A number of the ISLS journals that are considered to be library and information science journals (Nisonger & Davis, 2005) appear between CSIS journals and those in the MGMT cluster. In particular, MIS journals appear between MGMT and the ISLS/CSIS cluster for the first time period.
One application of citing discipline analysis that emerges from this analysis is that of decision support for the additional assignment or reassignment of journals to one or more disciplines.
Journal disciplinary classifications should be revisited over time to accommodate shifts in how journals are being cited by other disciplines. ... However, the shifts are at least an indication that the subject affiliations of the citing the journals are changing.
Citing discipline analysis provides, with some modest programming, a relatively easily implemented method for assessing the similarity of journals within disciplines or across allied disciplines that is computationally less expensive than using citing journal-based data.

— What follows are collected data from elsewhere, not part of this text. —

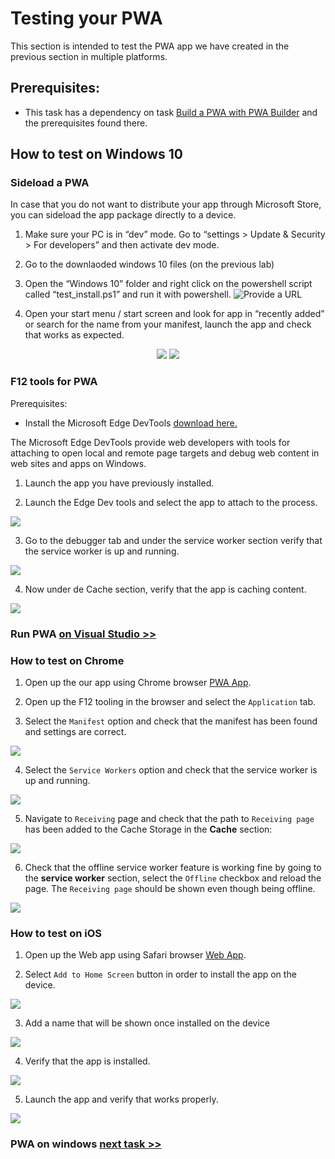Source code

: 
# Testing your PWA

This section is intended to test the PWA app we have created in the previous section in multiple platforms.

## Prerequisites:

- This task has a dependency on task [Build a PWA with PWA Builder](lab-part-3.md) and the prerequisites found there.


##	How to test on Windows 10

### Sideload a PWA

In case that you do not want to distribute your app through Microsoft Store, you can sideload the app package directly to a device.

1. Make sure your PC is in “dev” mode. Go to “settings > Update & Security > For developers” and then activate dev mode.

2. Go to the downlaoded windows 10 files (on the previous lab)

3. Open the “Windows 10” folder and right click on the powershell script called “test_install.ps1” and run it with powershell.
![Provide a URL](/Media/Picture37.jpg)

4. Open your start menu / start screen and look for app in “recently added” or search for the name from your manifest, launch the app and check that works as expected.
<p align="center">
<img src="/Media/Picture71.jpg">
<img src="/Media/Picture38.PNG"><br>
</P>

### F12 tools for PWA

Prerequisites:
- Install the Microsoft Edge DevTools [download here.](https://www.microsoft.com/store/productId/9MZBFRMZ0MNJ)

The Microsoft Edge DevTools provide web developers with tools for attaching to open local and remote page targets and debug web content in web sites and apps on Windows.

1. Launch the app you have previously installed.

2. Launch the Edge Dev tools and select the app to attach to the process.

 <img src="/Media/Picture39.PNG"><br>

3. Go to the debugger tab and under the service worker section verify that the service worker is up and running.

 <img src="/Media/Picture40.PNG"><br>

4. Now under de Cache section, verify that the app is caching content.

<img src="/Media/Picture41.PNG"><br>

### Run PWA [on Visual Studio >> ](lab-part-8.md)


###	How to test on Chrome

1. Open up the our app using Chrome browser [PWA App](https://msftknowzy.azurewebsites.net/).

2. Open up the F12 tooling in the browser and select the `Application` tab.

3. Select the `Manifest` option and check that the manifest has been found and settings are correct.

<img src="/Media/Picture51.PNG"><br>

4. Select the `Service Workers` option and check that the service worker is up and running.

<img src="/Media/Picture52.PNG"><br>

5. Navigate to `Receiving` page and check that the path to `Receiving page` has been added to the Cache Storage in the **Cache** section:

<img src="/Media/Picture53.PNG"><br>

6. Check that the offline service worker feature is working fine by going to the **service worker** section, select the `Offline` checkbox and reload the page. The `Receiving page` should be shown even though being offline.

<img src="/Media/Picture54.PNG"><br>

###	How to test on iOS

1. Open up the Web app using Safari browser [Web App](https://msftknowzy.azurewebsites.net/).

2. Select `Add to Home Screen` button in order to install the app on the device.

<img src="/Media/Picture55.PNG"><br>

3. Add a name that will be shown once installed on the device

<img src="/Media/Picture56.PNG"><br>

4. Verify that the app is installed.

<img src="/Media/Picture57.PNG"><br>

5. Launch the app and verify that works properly.

<img src="/Media/Picture58.PNG"><br>

### PWA on windows [next task >> ](lab-part-7.md)
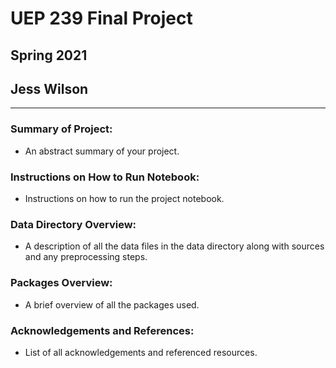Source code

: # UEP 239 Final Project
## Spring 2021
## Jess Wilson
---
### **Summary of Project:**

- An abstract summary of your project.

### **Instructions on How to Run Notebook:**

- Instructions on how to run the project notebook.

### **Data Directory Overview:**

- A description of all the data files in the data directory along with sources and any preprocessing steps.

### **Packages Overview:**

- A brief overview of all the packages used.

### **Acknowledgements and References:**

- List of all acknowledgements and referenced resources.
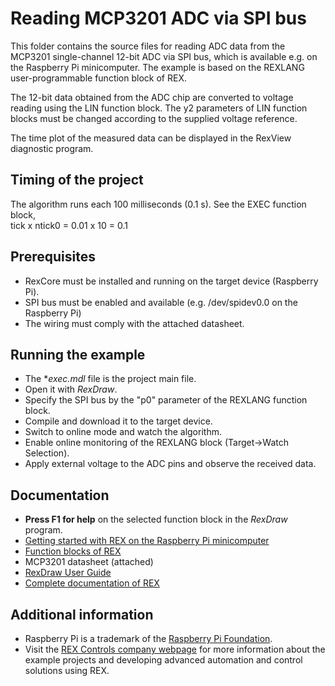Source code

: ﻿Reading MCP3201 ADC via SPI bus 
===============================

This folder contains the source files for reading ADC data from the MCP3201
single-channel 12-bit ADC via SPI bus, which is available e.g. on the Raspberry Pi 
minicomputer. The example is based on the REXLANG user-programmable function 
block of REX. 

The 12-bit data obtained from the ADC chip are converted to voltage reading 
using the LIN function block. The y2 parameters of LIN function blocks must 
be changed according to the supplied voltage reference.

The time plot of the measured data can be displayed in the RexView diagnostic 
program.

## Timing of the project ##
The algorithm runs each 100 milliseconds (0.1 s). See the EXEC function block,  
tick x ntick0 = 0.01 x 10 = 0.1 

## Prerequisites ##
- RexCore must be installed and running on the target device (Raspberry Pi).
- SPI bus must be enabled and available (e.g. /dev/spidev0.0 on the Raspberry Pi)
- The wiring must comply with the attached datasheet. 

## Running the example ##
- The **exec.mdl* file is the project main file.
- Open it with *RexDraw*.
- Specify the SPI bus by the "p0" parameter of the REXLANG function block.
- Compile and download it to the target device.
- Switch to online mode and watch the algorithm.
- Enable online monitoring of the REXLANG block (Target->Watch Selection).
- Apply external voltage to the ADC pins and observe the received data.  

## Documentation ##
- **Press F1 for help** on the selected function block in the *RexDraw* program.
- [Getting started with REX on the Raspberry Pi minicomputer](https://www.rexcontrols.com/media/2.50.5/doc/ENGLISH/MANUALS/RexGettingStarted/RexGettingStarted_RasPi_ENG.html)
- [Function blocks of REX](https://www.rexcontrols.com/media/2.50.5/doc/ENGLISH/MANUALS/BRef/BRef_ENG.html)
- MCP3201 datasheet (attached)
- [RexDraw User Guide](https://www.rexcontrols.com/media/2.50.5/doc/ENGLISH/MANUALS/RexDraw/RexDraw_ENG.html)
- [Complete documentation of REX](http://www.rexcontrols.com/documentation-and-support)

## Additional information ##
- Raspberry Pi is a trademark of the [Raspberry Pi Foundation](http://www.raspberrypi.org).
- Visit the [REX Controls company webpage](http://www.rexcontrols.com) 
for more information about the example projects and developing advanced 
automation and control solutions using REX.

The analyses reveal distinct groupings of journals based on their disciplinary assignments. As observed earlier in Wang and Wolfram (forthcoming), who only examined journals in a single field, the current research has demonstrated that citing discipline analysis can provide coherent and meaningful disciplinary groupings for journals in allied fields, even when journals from a more intellectually distant field are included.
The clustering and proximity of some journals classified in allied fields has changed over time, perhaps indicating a changing citing relationship between these fields.